__TASK__: Without skipping anything, transcribe the listing that follows.

┌─ DATA FOR THE TASK

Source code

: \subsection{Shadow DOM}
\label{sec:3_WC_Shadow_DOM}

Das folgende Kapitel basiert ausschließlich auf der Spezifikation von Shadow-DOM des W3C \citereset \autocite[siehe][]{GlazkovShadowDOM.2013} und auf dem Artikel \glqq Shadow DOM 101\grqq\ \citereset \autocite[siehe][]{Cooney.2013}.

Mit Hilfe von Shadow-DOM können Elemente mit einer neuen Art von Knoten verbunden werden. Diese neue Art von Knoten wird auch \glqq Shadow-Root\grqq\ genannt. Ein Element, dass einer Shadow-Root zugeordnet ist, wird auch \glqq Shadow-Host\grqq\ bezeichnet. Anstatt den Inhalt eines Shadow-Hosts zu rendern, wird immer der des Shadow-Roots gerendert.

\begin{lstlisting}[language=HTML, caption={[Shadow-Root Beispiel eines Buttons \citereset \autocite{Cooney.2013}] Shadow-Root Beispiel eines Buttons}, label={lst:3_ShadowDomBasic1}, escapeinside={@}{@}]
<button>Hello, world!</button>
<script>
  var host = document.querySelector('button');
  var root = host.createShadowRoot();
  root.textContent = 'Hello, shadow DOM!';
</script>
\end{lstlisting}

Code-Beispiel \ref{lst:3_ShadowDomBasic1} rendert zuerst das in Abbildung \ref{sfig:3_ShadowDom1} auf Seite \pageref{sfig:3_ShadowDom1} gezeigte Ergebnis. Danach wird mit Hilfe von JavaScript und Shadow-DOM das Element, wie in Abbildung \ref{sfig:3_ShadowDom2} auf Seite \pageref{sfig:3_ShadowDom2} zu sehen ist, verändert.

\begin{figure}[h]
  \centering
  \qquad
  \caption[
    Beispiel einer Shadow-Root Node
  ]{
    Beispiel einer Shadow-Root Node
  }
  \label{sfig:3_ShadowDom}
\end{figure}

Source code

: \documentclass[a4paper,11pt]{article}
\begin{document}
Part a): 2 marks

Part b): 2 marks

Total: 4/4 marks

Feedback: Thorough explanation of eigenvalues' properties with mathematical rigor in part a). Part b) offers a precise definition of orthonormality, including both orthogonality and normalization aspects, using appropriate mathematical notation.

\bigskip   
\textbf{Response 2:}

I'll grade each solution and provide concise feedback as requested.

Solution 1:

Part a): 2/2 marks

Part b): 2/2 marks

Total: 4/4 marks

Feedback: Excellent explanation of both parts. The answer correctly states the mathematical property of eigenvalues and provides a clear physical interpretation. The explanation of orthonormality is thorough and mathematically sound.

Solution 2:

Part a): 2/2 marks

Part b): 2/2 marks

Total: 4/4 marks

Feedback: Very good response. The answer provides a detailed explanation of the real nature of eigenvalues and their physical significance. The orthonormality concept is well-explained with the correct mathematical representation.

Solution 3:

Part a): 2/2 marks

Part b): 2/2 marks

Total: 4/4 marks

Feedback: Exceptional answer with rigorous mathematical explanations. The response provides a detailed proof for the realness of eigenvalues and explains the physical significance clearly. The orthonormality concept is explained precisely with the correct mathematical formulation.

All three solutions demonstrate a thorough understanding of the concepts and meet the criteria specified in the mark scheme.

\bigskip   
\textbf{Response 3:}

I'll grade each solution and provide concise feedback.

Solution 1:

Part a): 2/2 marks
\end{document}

└─

__RESULT OF THE TASK__:
Source code

: \subsection{Shadow DOM}
\label{sec:3_WC_Shadow_DOM}

Das folgende Kapitel basiert ausschließlich auf der Spezifikation von Shadow-DOM des W3C \citereset \autocite[siehe][]{GlazkovShadowDOM.2013} und auf dem Artikel \glqq Shadow DOM 101\grqq\ \citereset \autocite[siehe][]{Cooney.2013}.

Mit Hilfe von Shadow-DOM können Elemente mit einer neuen Art von Knoten verbunden werden. Diese neue Art von Knoten wird auch \glqq Shadow-Root\grqq\ genannt. Ein Element, dass einer Shadow-Root zugeordnet ist, wird auch \glqq Shadow-Host\grqq\ bezeichnet. Anstatt den Inhalt eines Shadow-Hosts zu rendern, wird immer der des Shadow-Roots gerendert.

\begin{lstlisting}[language=HTML, caption={[Shadow-Root Beispiel eines Buttons \citereset \autocite{Cooney.2013}] Shadow-Root Beispiel eines Buttons}, label={lst:3_ShadowDomBasic1}, escapeinside={@}{@}]
<button>Hello, world!</button>
<script>
  var host = document.querySelector('button');
  var root = host.createShadowRoot();
  root.textContent = 'Hello, shadow DOM!';
</script>
\end{lstlisting}

Code-Beispiel \ref{lst:3_ShadowDomBasic1} rendert zuerst das in Abbildung \ref{sfig:3_ShadowDom1} auf Seite \pageref{sfig:3_ShadowDom1} gezeigte Ergebnis. Danach wird mit Hilfe von JavaScript und Shadow-DOM das Element, wie in Abbildung \ref{sfig:3_ShadowDom2} auf Seite \pageref{sfig:3_ShadowDom2} zu sehen ist, verändert.

\begin{figure}[h]
  \centering
  \qquad
  \caption[
    Beispiel einer Shadow-Root Node
  ]{
    Beispiel einer Shadow-Root Node
  }
  \label{sfig:3_ShadowDom}
\end{figure}

Source code

: \documentclass[a4paper,11pt]{article}
\begin{document}
Part a): 2 marks

Part b): 2 marks

Total: 4/4 marks

Feedback: Thorough explanation of eigenvalues' properties with mathematical rigor in part a). Part b) offers a precise definition of orthonormality, including both orthogonality and normalization aspects, using appropriate mathematical notation.

\bigskip   
\textbf{Response 2:}

I'll grade each solution and provide concise feedback as requested.

Solution 1:

Part a): 2/2 marks

Part b): 2/2 marks

Total: 4/4 marks

Feedback: Excellent explanation of both parts. The answer correctly states the mathematical property of eigenvalues and provides a clear physical interpretation. The explanation of orthonormality is thorough and mathematically sound.

Solution 2:

Part a): 2/2 marks

Part b): 2/2 marks

Total: 4/4 marks

Feedback: Very good response. The answer provides a detailed explanation of the real nature of eigenvalues and their physical significance. The orthonormality concept is well-explained with the correct mathematical representation.

Solution 3:

Part a): 2/2 marks

Part b): 2/2 marks

Total: 4/4 marks

Feedback: Exceptional answer with rigorous mathematical explanations. The response provides a detailed proof for the realness of eigenvalues and explains the physical significance clearly. The orthonormality concept is explained precisely with the correct mathematical formulation.

All three solutions demonstrate a thorough understanding of the concepts and meet the criteria specified in the mark scheme.

\bigskip   
\textbf{Response 3:}

I'll grade each solution and provide concise feedback.

Solution 1:

Part a): 2/2 marks
\end{document}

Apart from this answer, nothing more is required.